Problem description ->
Take the entries below and retype them word for word, excluding the images.
BEGIN
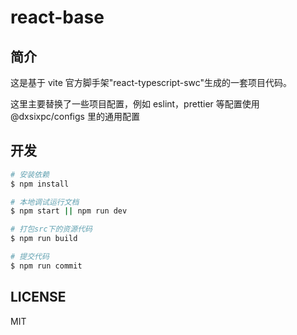 # react-base

## 简介

这是基于 vite 官方脚手架"react-typescript-swc"生成的一套项目代码。

这里主要替换了一些项目配置，例如 eslint，prettier 等配置使用@dxsixpc/configs 里的通用配置

## 开发

```bash
# 安装依赖
$ npm install

# 本地调试运行文档
$ npm start || npm run dev

# 打包src下的资源代码
$ npm run build

# 提交代码
$ npm run commit
```

## LICENSE

MIT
END
Your response ->
 # react-base

## 简介

这是基于 vite 官方脚手架"react-typescript-swc"生成的一套项目代码。

这里主要替换了一些项目配置，例如 eslint，prettier 等配置使用@dxsixpc/configs 里的通用配置

## 开发

```bash
# 安装依赖
$ npm install

# 本地调试运行文档
$ npm start || npm run dev

# 打包src下的资源代码
$ npm run build

# 提交代码
$ npm run commit
```

## LICENSE

MIT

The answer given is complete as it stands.